Il faudrait souligner ici un obstacle culturel peu problématisé dans le discours public sur l’entrepreneuriat. Il s’agit des difficultés liées au respect des délais et de la parole donnée dans les milieux des affaires. De même, la lenteur et l’opacité des décisions d’achat, les changements fréquents des prestations commandées et les tentatives permanentes de renégociation des prix créent un environnement difficile. Ces pratiques sont plus surmontables par des entreprises ou groupes établis disposant de fonds propres et d’un accès plus facile au crédit.

UNE RÉVOLUTION CULTURELLE POUR EMBRASSER L’ENTREPRENEURIAT

Le fait de parler du Maroc comme un pays d’incubateurs et d’accélérateurs pour accompagner la gestation et la naissance de jeunes entreprises innovantes est une bonne chose. Cela ne pourrait se produire que si l’administration, l’économie et la société marocaine effectuent une véritable révolution culturelle pour embrasser l’entrepreneuriat non seulement dans les discours mais dans les actes.

De même, le développement de dispositifs d’entrepreneuriat social en constitue une vraie révolution dans un environnement où l’état et le marché ne permettent pas à une partie de la population de satisfaire des besoins de base. Il ne faut pas, cependant, que l’engouement pour l’entrepreneuriat social et l’activisme des ONG finisse par convaincre les marocains que c’est le seul mode d’entrepreneuriat qui serait à leur portée ; le vrai entrepreneuriat étant l’apanage de groupes nationaux ou d’entreprises étrangères.

Il ne faut pas perdre de vue que le besoin d’entrepreneuriat social est inversement proportionnel à la prévalence et à l’efficacité de l’entrepreneuriat à but lucratif. Dans une économie qui fabrique normalement des entreprises à but lucratif, en nombre et en qualité, il se crée suffisamment d’emplois, de recettes fiscales et de richesses pour permettre au grand nombre de satisfaire les besoins de base et d’accéder à un minimum de qualité de vie. L’entrepreneuriat social doit atténuer les imperfections distributives du capitalisme et non pas s’y substituer. C’est pour cette raison que le Maroc a besoin de promouvoir, parmi ses jeunes talents, l’entrepreneuriat ambitieux à but lucratif.
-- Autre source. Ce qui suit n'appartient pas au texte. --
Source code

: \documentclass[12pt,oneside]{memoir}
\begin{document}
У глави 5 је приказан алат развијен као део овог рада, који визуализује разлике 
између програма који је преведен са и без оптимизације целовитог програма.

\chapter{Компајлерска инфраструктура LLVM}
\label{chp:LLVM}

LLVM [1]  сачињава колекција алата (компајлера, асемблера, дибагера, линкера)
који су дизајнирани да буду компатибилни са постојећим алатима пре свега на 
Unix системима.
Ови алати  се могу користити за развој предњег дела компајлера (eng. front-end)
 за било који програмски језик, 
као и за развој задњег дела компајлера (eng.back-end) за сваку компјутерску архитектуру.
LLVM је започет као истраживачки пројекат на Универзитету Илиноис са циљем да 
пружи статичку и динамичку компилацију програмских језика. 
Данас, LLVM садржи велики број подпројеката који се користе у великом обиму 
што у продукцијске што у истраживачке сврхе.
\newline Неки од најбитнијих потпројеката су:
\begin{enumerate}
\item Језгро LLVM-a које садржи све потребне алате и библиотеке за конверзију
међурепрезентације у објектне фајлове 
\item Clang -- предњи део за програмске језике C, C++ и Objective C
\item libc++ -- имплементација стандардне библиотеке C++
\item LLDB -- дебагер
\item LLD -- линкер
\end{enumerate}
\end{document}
Imaginons ce que serait le pays si une centaine d’entrepreneurs créaient des entreprises réalisant, chacune, un milliard d’euros de chiffre d’affaires. Le volume d’activité totale généré par cette cohorte d’entrepreneurs serait largement supérieur au PIB actuel du pays. Sur un pays de 33 millions d’habitants, on devrait pouvoir la trouver cette centaine. Ei si les leaders politiques, économiques et civiques du pays faisaient de ce scénario spéculatif un objectif national mobilisateur !

Hamid Bouchikhi

Docteur en gestion de Paris X Dauphine et diplôme de l'Institut Supérieur de Commerce et d'Administration de Casablanca. Hamid Bouchikhi est passé notamment par Wharton comme invité. Il est aussi un chercheur reconnu au plan européen en théorie des organisations, de l’entreprenariat et l’innovation managériale. Il est directeur académique de l’ESSEC Entrepreneurship Center, voué aux étudiants entrepreneurs.

Cet article est un résumé de son publication sur son blog « essec knowledge ». Les intertitres sont de la rédaction de L'Usine Nouvelle.